Websites like Mugshots.com have been operating for years, particularly in Florida. In 2012, the Miami Herald called mug shot websites the “hot new internet business.” One of the first such websites appears to have been Arrrests.org, operated by Rob Wiggen, a 33-year-old Floridian skilled in computer programming. He would post hundreds of new mug shots on a daily basis, mining law enforcement websites in Florida and four other states, the Herald reported.

An intermediary website would, in turn, charge people hundreds of dollars to remove mug shots.

A number of lawsuits have previously tried to target Mugshots.com. Last year, Illinois resident Peter Gabiola filed a federal lawsuit seeking class-action status against Mugshots.com, alleging it posted incomplete criminal records so that its sister site could solicit “takedown” fees from people, the Chicago Tribune reported.

Gabiola said he was fired an hour after starting a new job because the employer saw his retail theft arrest record online.

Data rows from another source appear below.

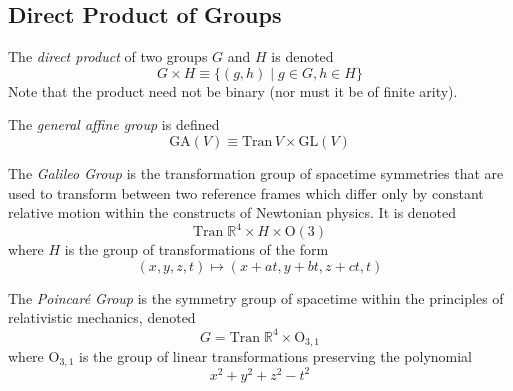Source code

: \documentclass{article}
\begin{document}
  \subsection{Direct Product of Groups}

    \begin{definition}
      The \textit{direct product} of two groups $G$ and $H$ is denoted
      \begin{equation}
        G \times H \equiv \{ (g, h)\;|\; g \in G, h \in H \}
      \end{equation}
      Note that the product need not be binary (nor must it be of finite arity). 
    \end{definition}

    \begin{definition}
      The \textit{general affine group} is defined 
      \begin{equation}
        \text{GA}(V) \equiv \text{Tran}\,V \times \text{GL}(V)
      \end{equation}
    \end{definition}

    \begin{definition}
      The \textit{Galileo Group} is the transformation group of spacetime symmetries that are used to transform between two reference frames which differ only by constant relative motion within the constructs of Newtonian physics. It is denoted 
      \begin{equation}
        \text{Tran}\;\mathbb{R}^{4} \times H \times \text{O} (3)
      \end{equation}
      where $H$ is the group of transformations of the form 
      \begin{equation}
        (x, y, z, t) \longmapsto (x+at, y+bt, z+ct, t)
      \end{equation}
    \end{definition}

    \begin{definition}
      The \textit{Poincaré Group} is the symmetry group of spacetime within the principles of relativistic mechanics, denoted
      \begin{equation}
        G = \text{Tran}\; \mathbb{R}^{4} \times \text{O}_{3,1}
      \end{equation}
      where O$_{3,1}$ is the group of linear transformations preserving the polynomial 
      \begin{equation}
        x^{2} + y^{2} + z^{2} - t^{2}
      \end{equation}
    \end{definition}
\end{document}
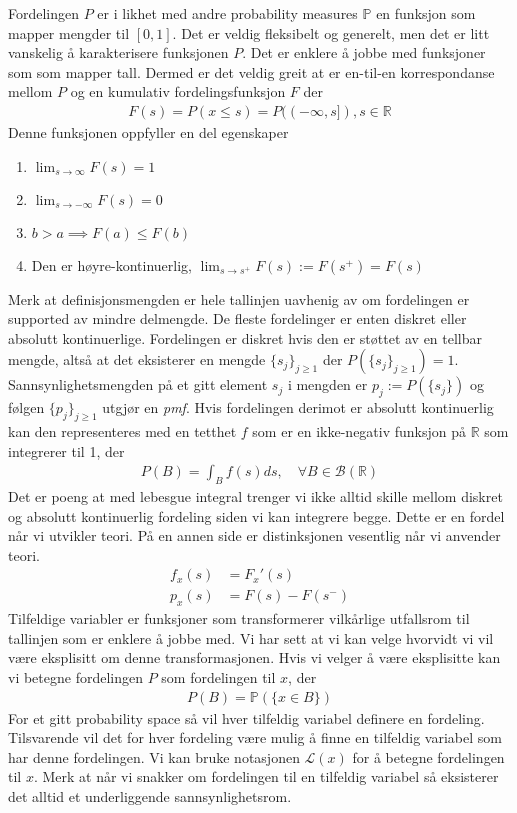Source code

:Fordelingen $P$ er i likhet med andre probability measures $\mathbb{P}$ en funksjon som mapper mengder til $[0,1]$. Det er veldig fleksibelt og generelt, men det er litt vanskelig å karakterisere funksjonen $P$. Det er enklere å jobbe med funksjoner som som mapper tall. Dermed er det veldig greit at er en-til-en korrespondanse mellom $P$ og en kumulativ fordelingsfunksjon $F$ der
\begin{align}
F(s) = P(x\leq s) = P((-\infty, s]), s \in \mathbb{R}
\end{align}
Denne funksjonen oppfyller en del egenskaper
\begin{enumerate}
\item $\lim_{s\to\infty} F(s) = 1$
\item $\lim_{s\to-\infty} F(s) = 0$
\item $b>a \implies F(a) \leq F(b)$
\item Den er høyre-kontinuerlig, $\lim_{s\to s^+}F(s):=F(s^+)=F(s)$
\end{enumerate}
Merk at definisjonsmengden er hele tallinjen uavhenig av om fordelingen er supported av mindre delmengde. De fleste fordelinger er enten diskret eller absolutt kontinuerlige. Fordelingen er diskret hvis den er støttet av en tellbar mengde, altså at det eksisterer en mengde $\{s_j\}_{j\geqslant1} $ der $P(\{s_j\}_{j\geqslant1})=1$. Sannsynlighetsmengden på et gitt element $s_j$ i mengden er $p_j :=P(\{s_j\})$ og følgen $\{p_j\}_{j \geqslant 1}$ utgjør en \textit{pmf}. Hvis fordelingen derimot er absolutt kontinuerlig kan den representeres med en tetthet $f$ som er en ikke-negativ funksjon på $\mathbb{R}$ som integrerer til 1, der
\begin{align}
P(B) = \int_B f(s)ds,\quad \forall B \in \mathscr{B}(\mathbb{R})
\end{align}
Det er poeng at med lebesgue integral trenger vi ikke alltid skille mellom diskret og absolutt kontinuerlig fordeling siden vi kan integrere begge. Dette er en fordel når vi utvikler teori. På en annen side er distinksjonen vesentlig når vi anvender teori. 
\begin{align}
f_x(s) &= F_x'(s) \\
p_x(s) &= F(s)-F(s^-)
\end{align}
Tilfeldige variabler er funksjoner som transformerer vilkårlige utfallsrom til tallinjen som er enklere å jobbe med. Vi har sett at vi kan velge hvorvidt vi vil være eksplisitt om denne transformasjonen. Hvis vi velger å være eksplisitte kan vi betegne fordelingen $P$ som fordelingen til $x$, der
\begin{align}
P(B) = \mathbb{P}(\{x\in B\}) 
\end{align}
For et gitt probability space så vil hver tilfeldig variabel definere en fordeling. Tilsvarende vil det for hver fordeling være mulig å finne en tilfeldig variabel som har denne fordelingen. Vi kan bruke notasjonen $\mathcal{L}(x)$ for å betegne fordelingen til $x$. Merk at når vi snakker om fordelingen til en tilfeldig variabel så eksisterer det alltid et underliggende sannsynlighetsrom.  
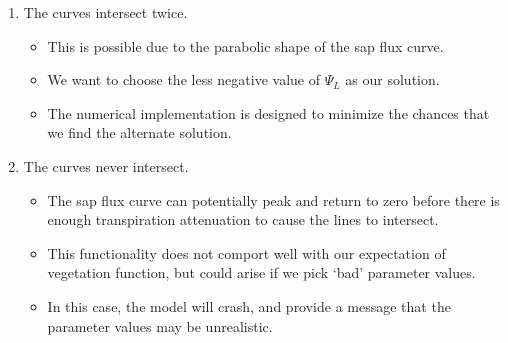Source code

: \documentclass[11pt]{article}
\begin{document}
\begin{enumerate}
\item The curves intersect twice.
	\begin{itemize}
	\item This is possible due to the parabolic shape of the sap flux curve.
	\item We want to choose the less negative value of $\Psi_L$ as our solution.
	\item The numerical implementation is designed to minimize the chances that we find the alternate solution.
	\end{itemize}
\item The curves never intersect.
	\begin{itemize}
	\item The sap flux curve can potentially peak and return to zero before there is enough transpiration attenuation to cause the lines to intersect.
	\item This functionality does not comport well with our expectation of vegetation function, but could arise if we pick `bad' parameter values.
	\item In this case, the model will crash, and provide a message that the parameter values may be unrealistic.
	\end{itemize}
\end{enumerate}




\clearpage

\nocite{*}


\end{document}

Even after the Illinois Department of Corrections had removed his records from its website, the information was still available on Mugshots.com, the Tribune reported.

In 2012, an attorney filed a class-action lawsuit against Mugshots.com and other booking photo websites, but was not able to locate the owners to serve them.

The owners of Mugshots.com have tried to conceal their identities by listing their business address in Nevis, West Indies, registering their domain name in Belize and using a website hosting company in Australia, according to the attorney general’s affidavit. They also hide behind dissolved or inactive limited liability companies. In doing so, “the owners avoid service of process by those who have been injured through their business practices, giving their victims no recourse to seek damages,” the affidavit stated.

The repercussions of a post on Mugshots.com can carry on long after a person dies.

Rosa S., a resident of Ventura County, told investigators her late husband, Tony, was jailed for one night in 1998. He was never charged with a crime, and had no criminal history. In 2002, he committed suicide.

Their son has the same name as his father, and when she searched her son’s name on the Internet, the first result that popped up was her late husband’s booking photo.

When she called Mugshots.com to have it removed, she was told she would have to pay.

The mother said what Mugshots is doing “is very ugly,” the affidavit stated, “they are profiting from people’s pain.”